Quello dell’editoria universitaria è un settore dai contorni sfrangiati, già a partire dalla definizione dell’oggetto-libro: da un lato i testi per le facoltà umanistiche, dall’altro la manualistica professionale dei volumi tecnico-scientifici. In questa struttura fluida si inseriscono come ulteriori fattori dinamizzanti l’autonomia degli atenei e il nuovo ordinamento modulare 3+2. E mentre ci si interroga sulle nuove sfide di e-learning e print on demand, resta sospesa la questione più cogente: il problema delle fotocopie.
Professor Enriques, lei dal 2001 è presidente del Gruppo editoria universitaria e professionale dell’Aie: in questi anni come è cambiato il panorama delle case editrici universitarie?
Il panorama dell’editoria libraria in Italia (e forse non solo in Italia) è molto simile a quello che i fisici chiamano «trasformazione adiabatica»: una successione di stati stazionari di equilibrio che un osservatore esterno percepisce istante per istante come immobili. E perciò i mutamenti si percepiscono solo dal confronto fra situazioni molto distanti nel tempo.
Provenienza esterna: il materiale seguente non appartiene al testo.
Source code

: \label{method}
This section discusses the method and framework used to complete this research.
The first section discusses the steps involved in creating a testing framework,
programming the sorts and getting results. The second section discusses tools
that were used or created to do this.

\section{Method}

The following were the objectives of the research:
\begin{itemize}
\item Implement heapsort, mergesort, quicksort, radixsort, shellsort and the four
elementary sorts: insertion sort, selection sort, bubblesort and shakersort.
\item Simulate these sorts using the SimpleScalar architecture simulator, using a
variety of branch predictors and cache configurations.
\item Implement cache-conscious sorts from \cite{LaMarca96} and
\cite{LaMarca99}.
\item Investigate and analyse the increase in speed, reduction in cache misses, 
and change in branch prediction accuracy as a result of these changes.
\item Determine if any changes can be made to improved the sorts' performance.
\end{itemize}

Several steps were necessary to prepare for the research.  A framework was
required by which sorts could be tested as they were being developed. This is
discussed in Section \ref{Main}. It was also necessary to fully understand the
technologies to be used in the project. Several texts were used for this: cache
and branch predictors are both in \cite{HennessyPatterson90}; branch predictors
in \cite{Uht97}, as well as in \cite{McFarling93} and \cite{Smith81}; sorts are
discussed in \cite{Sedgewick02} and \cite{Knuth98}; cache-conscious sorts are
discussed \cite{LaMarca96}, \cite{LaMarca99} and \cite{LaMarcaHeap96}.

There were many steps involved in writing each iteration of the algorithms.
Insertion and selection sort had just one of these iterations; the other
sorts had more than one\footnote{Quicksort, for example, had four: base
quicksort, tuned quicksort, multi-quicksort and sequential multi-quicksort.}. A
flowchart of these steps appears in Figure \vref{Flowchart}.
Non c’è soglia di ingresso nell’editoria libraria: chiunque può incominciare la professione di editore se dispone di qualche risorsa, di tempo, di un po’ di spazio e – soprattutto – della capacità di individuare gli autori che hanno qualcosa da dire. Oggi il decollo di un nuovo editore è reso ancora più facile dalla disponibilità di tecnologie di composizione e stampa che consentono all’autore la preparazione di originali riproducibili con minimi interventi redazionali.
Perciò nascono continuamente nuove case editrici, molte delle quali crescono e sostituiscono quelle che scompaiono oppure vengono assorbite da altri editori: in genere ciò avviene per incapacità di tenere dietro alle innovazioni tecnologiche oppure per l’esaurirsi della capacità di fare valide scelte produttive.
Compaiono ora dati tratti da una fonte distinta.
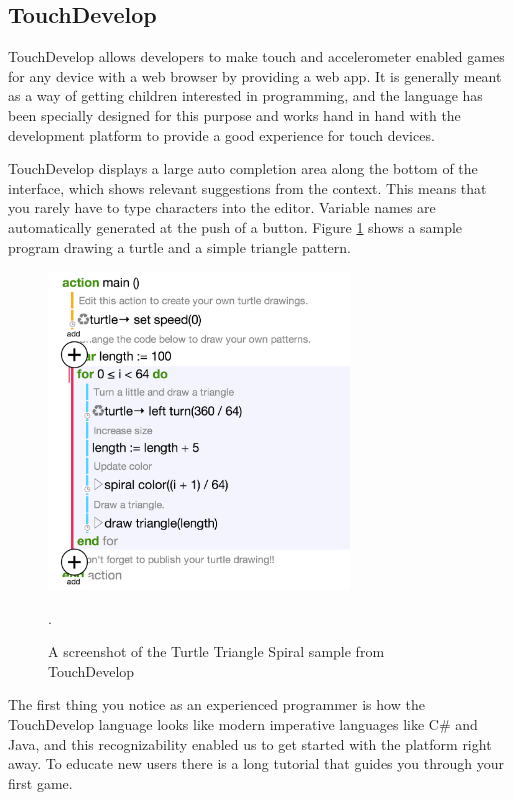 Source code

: \subsection{TouchDevelop}
\label{subsub:TouchDevelop}
TouchDevelop allows developers to make touch and accelerometer enabled games for any device with a web browser by providing a web app. It is generally meant as a way of getting children interested in programming, and the language has been specially designed for this purpose and works hand in hand with the development platform to provide a good experience for touch devices.

TouchDevelop displays a large auto completion area along the bottom of the interface, which shows relevant suggestions from the context. 
This means that you rarely have to type characters into the editor. 
Variable names are automatically generated at the push of a button.
Figure \ref{fig:TouchDevelop_screenshot} shows a sample program drawing a
turtle and a simple triangle pattern.

\begin{figure}
	\centering
		\includegraphics[width=80mm]{diagrams/TouchDevelop_screenshot.png}
	\caption{A screenshot of the Turtle Triangle Spiral sample from
	TouchDevelop\,\cite{TouchDevelop:TurtleTriangleSpiral}}.
\label{fig:TouchDevelop_screenshot}
\end{figure}

The first thing you notice as an experienced programmer is how the TouchDevelop language looks like modern imperative languages like C\# and Java, and this recognizability enabled us to get started with the platform right away. 
To educate new users there is a long tutorial that guides you through your first game.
Tutto ciò è vero particolarmente nel settore universitario e professionale, che ha visto negli ultimi anni la nascita e l’affermazione di molti nuovi protagonisti: cito – solo a titolo di esempio – Raffaello Cortina, Apogeo, Carocci, Led, Folini.
Secondo il Rapporto 2001 sull’editoria italiana, stampato dall’Aie, «non esistono fonti statistiche attendibili e accurate» e «per alcune discipline quali la letteratura, la filosofia e le scienze sociali la sovrapposizione [del sistema adozionale] avviene con la saggistica di qualità, inclusa nel segmento di varia». Quale è la sua posizione in merito, anche rispetto alle Facoltà scientifiche?
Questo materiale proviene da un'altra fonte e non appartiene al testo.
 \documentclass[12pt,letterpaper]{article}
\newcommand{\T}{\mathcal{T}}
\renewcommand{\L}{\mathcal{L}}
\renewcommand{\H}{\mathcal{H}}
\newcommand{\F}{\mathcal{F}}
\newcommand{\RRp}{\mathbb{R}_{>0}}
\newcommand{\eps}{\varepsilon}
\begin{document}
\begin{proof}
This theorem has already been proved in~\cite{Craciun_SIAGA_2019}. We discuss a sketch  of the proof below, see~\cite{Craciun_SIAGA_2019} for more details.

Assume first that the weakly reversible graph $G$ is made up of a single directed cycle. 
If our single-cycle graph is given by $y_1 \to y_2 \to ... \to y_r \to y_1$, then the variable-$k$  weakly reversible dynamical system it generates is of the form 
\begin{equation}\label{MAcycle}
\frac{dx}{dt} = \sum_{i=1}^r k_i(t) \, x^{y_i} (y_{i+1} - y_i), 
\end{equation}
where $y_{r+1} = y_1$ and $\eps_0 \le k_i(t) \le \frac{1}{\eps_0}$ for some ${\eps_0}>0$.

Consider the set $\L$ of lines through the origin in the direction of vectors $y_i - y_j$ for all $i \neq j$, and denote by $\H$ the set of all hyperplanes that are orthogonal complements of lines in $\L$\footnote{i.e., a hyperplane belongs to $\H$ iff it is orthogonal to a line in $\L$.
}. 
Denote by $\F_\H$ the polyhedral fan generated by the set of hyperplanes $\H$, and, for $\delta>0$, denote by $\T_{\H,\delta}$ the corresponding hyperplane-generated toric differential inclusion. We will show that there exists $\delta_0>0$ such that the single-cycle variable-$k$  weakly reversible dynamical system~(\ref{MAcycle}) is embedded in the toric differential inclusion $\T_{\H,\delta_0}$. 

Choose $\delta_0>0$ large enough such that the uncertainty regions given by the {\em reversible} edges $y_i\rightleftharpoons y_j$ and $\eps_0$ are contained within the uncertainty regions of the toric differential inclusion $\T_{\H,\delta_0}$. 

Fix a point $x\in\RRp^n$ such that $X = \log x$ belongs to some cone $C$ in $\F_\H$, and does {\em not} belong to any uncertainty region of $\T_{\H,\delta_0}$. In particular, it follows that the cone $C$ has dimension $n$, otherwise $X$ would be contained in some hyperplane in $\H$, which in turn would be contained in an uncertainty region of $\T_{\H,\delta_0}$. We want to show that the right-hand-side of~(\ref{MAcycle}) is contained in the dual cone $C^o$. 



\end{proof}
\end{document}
E proprio così. Il libro di adozione per la scuola secondaria ha caratteristiche che consentono di individuarlo con precisione: innanzitutto il prezzo, fissato in genere alla fine di ogni anno e che ci si impegna a mantenere inalterato per tutto l’anno successivo (pena la revoca dell’adozione); poi la necessità di adeguarsi ai programmi scolastici (pur con notevoli differenze di enfasi sui singoli punti); infine lo sconto praticato alle librerie, che in genere è molto inferiore allo sconto dei libri di varia.
Invece un manuale universitario – specialmente nelle discipline umanistiche – spesso è indistinguibile da un normale saggio (del resto anche le opere di narrativa, soprattutto i classici, sono spesso acquistate come materia di studio in corsi di Lettere o Lingue).
Nel settore tecnico e scientifico la situazione è diversa: anche se spesso l’adozione di un manuale è fatta solo alla vigilia dell’inizio del corso, in genere il prezzo al pubblico rimane valido tutto l’anno; lo sconto praticato alle librerie è analogo a quello dei libri scolastici.
La riforma universitaria, proprio con l’introduzione del modulo 3+2, ha obbligato molti editori già impegnati nella manualistica universitaria e alcuni di varia a modificare la propria produzione perché fosse coerente con le disposizioni ministeriali; quale è stato il comportamento della sua casa editrice, Zanichelli?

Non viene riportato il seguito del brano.